A 6.700 metros apenas hay oxígeno, pero el ratón andino sobrevive como si estuviera en el llano.
Y no es por su sangre, como en otros animales de altura. Un consorcio internacional acaba de descifrar su genoma en un estudio publicado en Science y recogido por la Agencia SINC. El hallazgo da un vuelco a lo que sabíamos: este roedor no ha mejorado su hemoglobina para transportar más oxígeno. Ha reprogramado por completo su metabolismo y se ha vuelto un auténtico detoxificador de plantas venenosas.
Ni hemoglobina ni heróicas: el truco está en los músculos
Imagina un lugar a más de 6.700 metros de altitud, en los volcanes de la Puna de Atacama. Allí el aire solo contiene un 44% del oxígeno que respiramos a nivel del mar y las temperaturas rara vez superan los cero grados. Cualquier alpinista lo sufriría, pero el ratón de orejas de hoja andino (Phyllotis vaccarum, según su ficha en Wikipedia) lo lleva en los genes.
Los científicos capturaron 167 ejemplares en 33 localidades, desde la costa del Pacífico hasta las cumbres, y los sometieron a condiciones que simulaban una altitud de 7.000 metros. ¿El resultado? Los ratones de alta montaña generaban mucho más calor corporal porque sus músculos esqueléticos y su grasa marrón quemaban lípidos con una eficiencia pasmosa. Sus mitocondrias, las centrales energéticas de las células, funcionaban a todo trapo incluso con poco oxígeno.
Básicamente, sus músculos se convierten en una estufa interna que quema grasa en lugar de depender de la glucosa. Ni falta hace una hemoglobina de última generación.
El ratón más extremo del planeta no respira mejor, sino que come veneno sin inmutarse.

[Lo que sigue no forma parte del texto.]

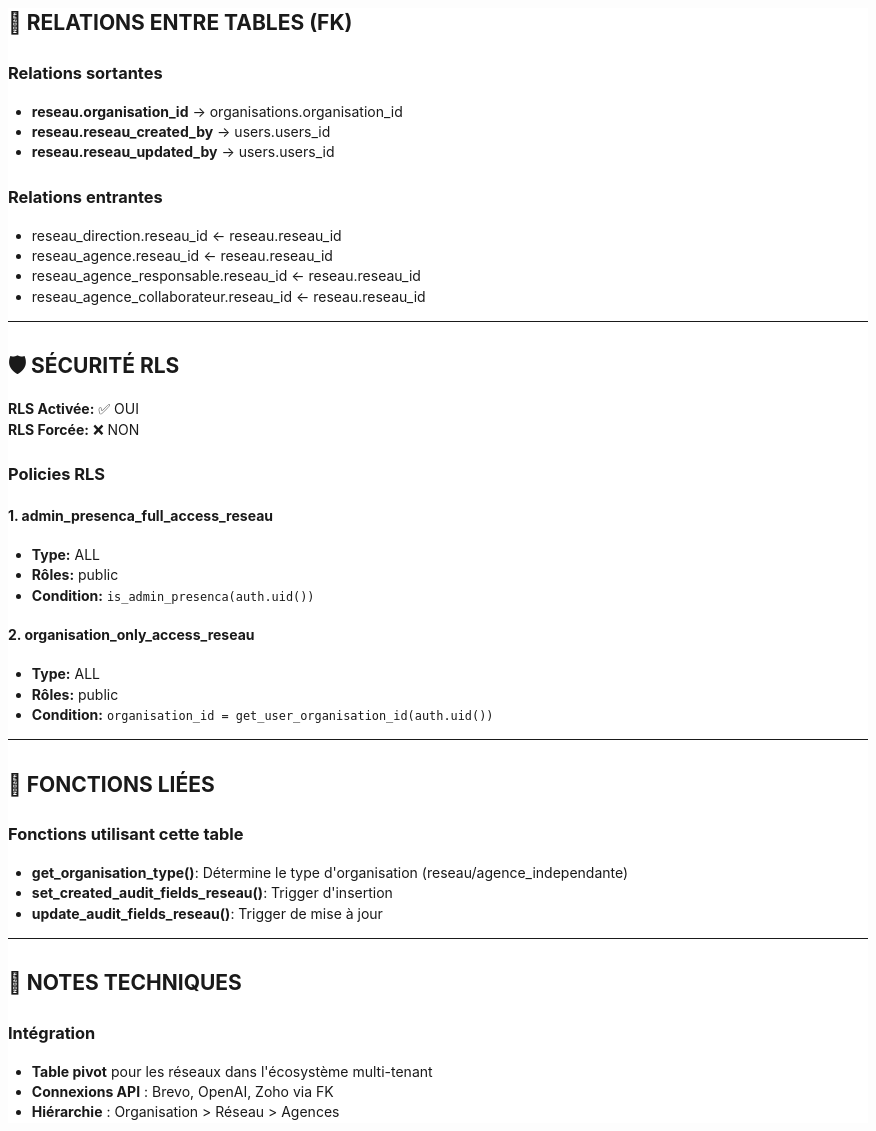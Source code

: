 ## 🔗 RELATIONS ENTRE TABLES (FK)

### Relations sortantes
- **reseau.organisation_id** → organisations.organisation_id
- **reseau.reseau_created_by** → users.users_id
- **reseau.reseau_updated_by** → users.users_id

### Relations entrantes
- reseau_direction.reseau_id ← reseau.reseau_id
- reseau_agence.reseau_id ← reseau.reseau_id
- reseau_agence_responsable.reseau_id ← reseau.reseau_id
- reseau_agence_collaborateur.reseau_id ← reseau.reseau_id

---

## 🛡️ SÉCURITÉ RLS

**RLS Activée:** ✅ OUI  
**RLS Forcée:** ❌ NON

### Policies RLS

#### 1. admin_presenca_full_access_reseau
- **Type:** ALL
- **Rôles:** public
- **Condition:** `is_admin_presenca(auth.uid())`

#### 2. organisation_only_access_reseau
- **Type:** ALL
- **Rôles:** public
- **Condition:** `organisation_id = get_user_organisation_id(auth.uid())`

---

## 🔧 FONCTIONS LIÉES

### Fonctions utilisant cette table
- **get_organisation_type()**: Détermine le type d'organisation (reseau/agence_independante)
- **set_created_audit_fields_reseau()**: Trigger d'insertion
- **update_audit_fields_reseau()**: Trigger de mise à jour

---

## 🎯 NOTES TECHNIQUES

### Intégration
- **Table pivot** pour les réseaux dans l'écosystème multi-tenant
- **Connexions API** : Brevo, OpenAI, Zoho via FK
- **Hiérarchie** : Organisation > Réseau > Agences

Por qué comer plantas tóxicas sin despeinarse es su superpoder
Pero el dato que dejó a los investigadores con la boca abierta fue otro: al analizar el genoma, encontraron una selección fortísima en los genes que metabolizan toxinas de las plantas. Resulta que la vegetación cambia muchísimo según la altitud, y muchas de esas plantas producen compuestos químicos defensivos que para otros animales serían un veneno.
Este roedor, sin embargo, come lo que para un ratón de costa sería letal y lo procesa sin despeinarse. Denise Dearing, ecóloga de la Universidad de Utah, explica en el análisis adjunto que la respuesta metabólica a la hipoxia y la metabolización de toxinas compiten por un mismo regulador molecular. Es decir, el ratón ha tenido que diseñar un equilibrio perfecto entre respirar y digerir, algo que hasta ahora creíamos incompatible.
Lo que nos enseña este roedor sobre los límites de la vida (y por qué nos fascina)
Nos encantan las historias de animales que desafían las reglas. De las bacterias que viven en agua hirviendo a los tardígrados que sobreviven en el vacío. Pero este ratón nos demuestra que la evolución es capaz de trucos mucho más sutiles que la simple fuerza bruta. Mientras los humanos intentamos conquistar el Everest con botellas de oxígeno, este pequeño roedor lleva millones de años tomándose un café en la cumbre sin inmutarse.
La gran pregunta que queda en el aire es si este mecanismo tiene algo que enseñarnos a nosotros. Por ahora, el equipo científico no habla de aplicaciones médicas, pero entender cómo los músculos queman grasa con tan poco oxígeno podría inspirar tratamientos para la insuficiencia respiratoria. O por lo menos, quitarnos la excusa de que subir tres pisos sin ascensor es un infierno.
🧠 Para soltarlo en la cena
Su secreto: músculos que queman grasa y tolerancia a toxinas.